++++ TASK INPUTS ++++

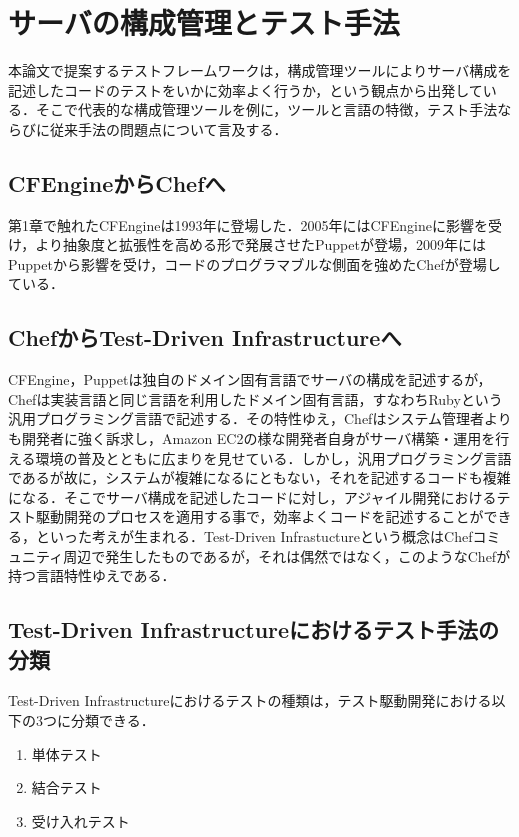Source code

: \section{サーバの構成管理とテスト手法}

本論文で提案するテストフレームワークは，構成管理ツールによりサーバ構成を記述したコードのテストをいかに効率よく行うか，という観点から出発している．そこで代表的な構成管理ツールを例に，ツールと言語の特徴，テスト手法ならびに従来手法の問題点について言及する．

\subsection{CFEngineからChefへ}

第1章で触れたCFEngineは1993年に登場した．2005年にはCFEngineに影響を受け，より抽象度と拡張性を高める形で発展させたPuppet\cite{puppet}が登場，2009年にはPuppetから影響を受け，コードのプログラマブルな側面を強めたChef\cite{chef}が登場している．

\subsection{ChefからTest-Driven Infrastructureへ}

CFEngine，Puppetは独自のドメイン固有言語でサーバの構成を記述するが，Chefは実装言語と同じ言語を利用したドメイン固有言語，すなわちRuby\cite{ruby}という汎用プログラミング言語で記述する．その特性ゆえ，Chefはシステム管理者よりも開発者に強く訴求し，Amazon EC2\cite{ec2}の様な開発者自身がサーバ構築・運用を行える環境の普及とともに広まりを見せている．しかし，汎用プログラミング言語であるが故に，システムが複雑になるにともない，それを記述するコードも複雑になる．そこでサーバ構成を記述したコードに対し，アジャイル開発におけるテスト駆動開発のプロセスを適用する事で，効率よくコードを記述することができる，といった考えが生まれる．Test-Driven Infrastuctureという概念はChefコミュニティ周辺で発生したものであるが，それは偶然ではなく，このようなChefが持つ言語特性ゆえである．

\subsection{Test-Driven Infrastructureにおけるテスト手法の分類}

Test-Driven Infrastructureにおけるテストの種類は，テスト駆動開発における以下の3つに分類できる．

\begin{enumerate}
  \item 単体テスト
  \item 結合テスト
  \item 受け入れテスト
\end{enumerate}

++++

◆ PROBLEM TO WORK ON: Retype the data word for word and keep the pictures out of it.

◆ SOLVED PROBLEM:
Source code

: \section{サーバの構成管理とテスト手法}

本論文で提案するテストフレームワークは，構成管理ツールによりサーバ構成を記述したコードのテストをいかに効率よく行うか，という観点から出発している．そこで代表的な構成管理ツールを例に，ツールと言語の特徴，テスト手法ならびに従来手法の問題点について言及する．

\subsection{CFEngineからChefへ}

第1章で触れたCFEngineは1993年に登場した．2005年にはCFEngineに影響を受け，より抽象度と拡張性を高める形で発展させたPuppet\cite{puppet}が登場，2009年にはPuppetから影響を受け，コードのプログラマブルな側面を強めたChef\cite{chef}が登場している．

\subsection{ChefからTest-Driven Infrastructureへ}

CFEngine，Puppetは独自のドメイン固有言語でサーバの構成を記述するが，Chefは実装言語と同じ言語を利用したドメイン固有言語，すなわちRuby\cite{ruby}という汎用プログラミング言語で記述する．その特性ゆえ，Chefはシステム管理者よりも開発者に強く訴求し，Amazon EC2\cite{ec2}の様な開発者自身がサーバ構築・運用を行える環境の普及とともに広まりを見せている．しかし，汎用プログラミング言語であるが故に，システムが複雑になるにともない，それを記述するコードも複雑になる．そこでサーバ構成を記述したコードに対し，アジャイル開発におけるテスト駆動開発のプロセスを適用する事で，効率よくコードを記述することができる，といった考えが生まれる．Test-Driven Infrastuctureという概念はChefコミュニティ周辺で発生したものであるが，それは偶然ではなく，このようなChefが持つ言語特性ゆえである．

\subsection{Test-Driven Infrastructureにおけるテスト手法の分類}

Test-Driven Infrastructureにおけるテストの種類は，テスト駆動開発における以下の3つに分類できる．

\begin{enumerate}
  \item 単体テスト
  \item 結合テスト
  \item 受け入れテスト
\end{enumerate}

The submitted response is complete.